Data provided:
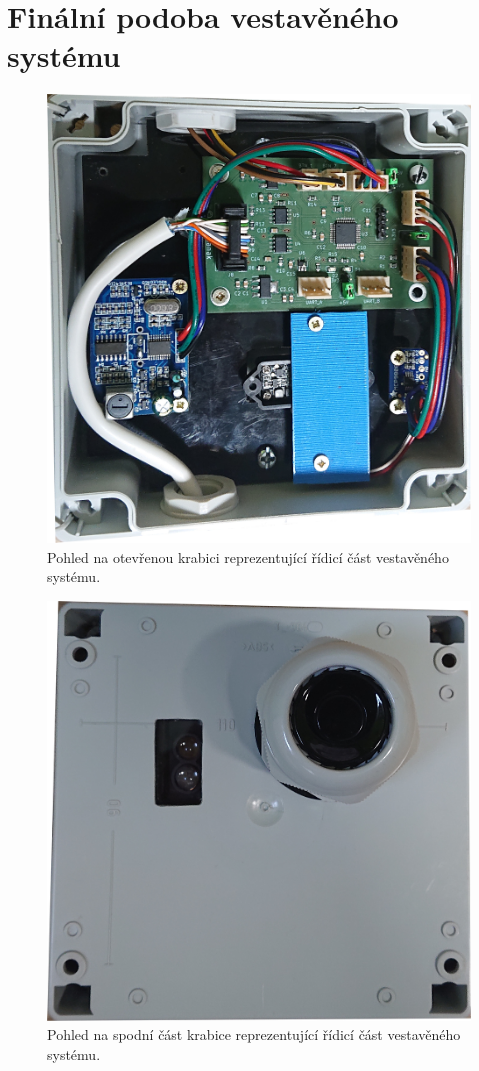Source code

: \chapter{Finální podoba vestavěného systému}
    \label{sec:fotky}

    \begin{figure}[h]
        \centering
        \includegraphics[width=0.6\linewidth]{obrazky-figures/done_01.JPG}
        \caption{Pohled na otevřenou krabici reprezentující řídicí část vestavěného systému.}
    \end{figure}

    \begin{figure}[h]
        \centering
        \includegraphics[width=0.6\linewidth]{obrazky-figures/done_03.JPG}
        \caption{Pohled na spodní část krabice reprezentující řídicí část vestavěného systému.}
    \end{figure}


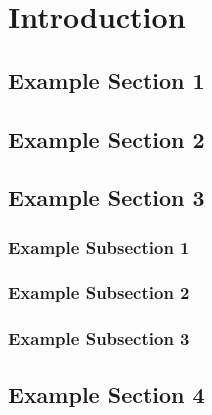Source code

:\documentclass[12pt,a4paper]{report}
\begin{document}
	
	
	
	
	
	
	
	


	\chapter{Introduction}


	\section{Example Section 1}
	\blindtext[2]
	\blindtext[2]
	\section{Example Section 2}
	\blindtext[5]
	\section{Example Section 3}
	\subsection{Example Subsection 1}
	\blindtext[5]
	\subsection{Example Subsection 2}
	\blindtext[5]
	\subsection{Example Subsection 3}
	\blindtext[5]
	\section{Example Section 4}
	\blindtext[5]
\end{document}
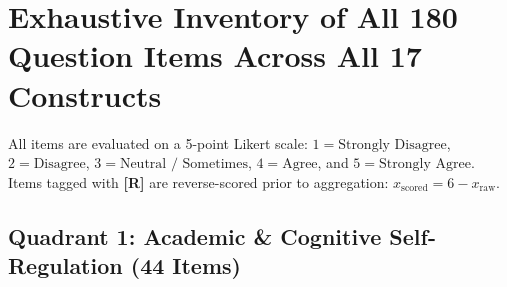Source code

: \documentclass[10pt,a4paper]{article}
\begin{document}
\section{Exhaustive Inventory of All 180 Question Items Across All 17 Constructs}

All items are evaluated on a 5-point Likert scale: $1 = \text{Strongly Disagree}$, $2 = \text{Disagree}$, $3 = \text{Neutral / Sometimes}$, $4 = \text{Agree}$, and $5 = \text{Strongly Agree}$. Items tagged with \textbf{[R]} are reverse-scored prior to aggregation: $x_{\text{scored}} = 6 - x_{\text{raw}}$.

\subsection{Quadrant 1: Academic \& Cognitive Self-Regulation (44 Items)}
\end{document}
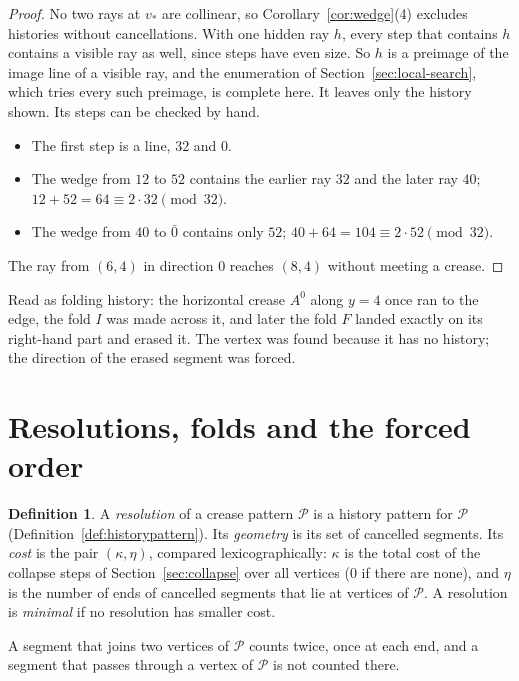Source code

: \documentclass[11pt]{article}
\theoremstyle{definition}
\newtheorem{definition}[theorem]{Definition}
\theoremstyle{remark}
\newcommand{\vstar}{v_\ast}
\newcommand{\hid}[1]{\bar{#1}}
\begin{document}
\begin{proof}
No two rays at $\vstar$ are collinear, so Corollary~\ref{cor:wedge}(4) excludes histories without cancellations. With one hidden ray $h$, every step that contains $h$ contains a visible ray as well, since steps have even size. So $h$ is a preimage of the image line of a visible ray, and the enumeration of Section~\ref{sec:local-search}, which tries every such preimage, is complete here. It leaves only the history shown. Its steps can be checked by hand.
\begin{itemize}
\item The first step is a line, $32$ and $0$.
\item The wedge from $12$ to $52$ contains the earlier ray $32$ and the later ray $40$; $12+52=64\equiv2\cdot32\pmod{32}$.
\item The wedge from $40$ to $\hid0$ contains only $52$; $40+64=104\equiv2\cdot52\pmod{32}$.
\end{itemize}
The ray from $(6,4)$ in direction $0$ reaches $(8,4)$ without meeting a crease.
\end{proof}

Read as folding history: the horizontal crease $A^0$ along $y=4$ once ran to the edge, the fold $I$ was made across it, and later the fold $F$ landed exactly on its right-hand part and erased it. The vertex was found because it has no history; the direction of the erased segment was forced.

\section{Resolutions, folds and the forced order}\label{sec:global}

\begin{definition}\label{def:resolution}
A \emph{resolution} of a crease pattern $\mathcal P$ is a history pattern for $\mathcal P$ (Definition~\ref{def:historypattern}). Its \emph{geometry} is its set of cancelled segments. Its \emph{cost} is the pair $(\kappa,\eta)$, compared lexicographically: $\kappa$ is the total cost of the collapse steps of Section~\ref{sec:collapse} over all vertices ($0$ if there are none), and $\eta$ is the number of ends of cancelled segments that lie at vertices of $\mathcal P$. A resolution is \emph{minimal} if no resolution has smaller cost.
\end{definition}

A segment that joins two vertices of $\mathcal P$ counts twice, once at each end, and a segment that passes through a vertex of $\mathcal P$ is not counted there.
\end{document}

Work request: The expected output is every line of the records in which the string "systému" appears.

Result for this exercise:
: \chapter{Finální podoba vestavěného systému}
        \caption{Pohled na otevřenou krabici reprezentující řídicí část vestavěného systému.}
        \caption{Pohled na spodní část krabice reprezentující řídicí část vestavěného systému.}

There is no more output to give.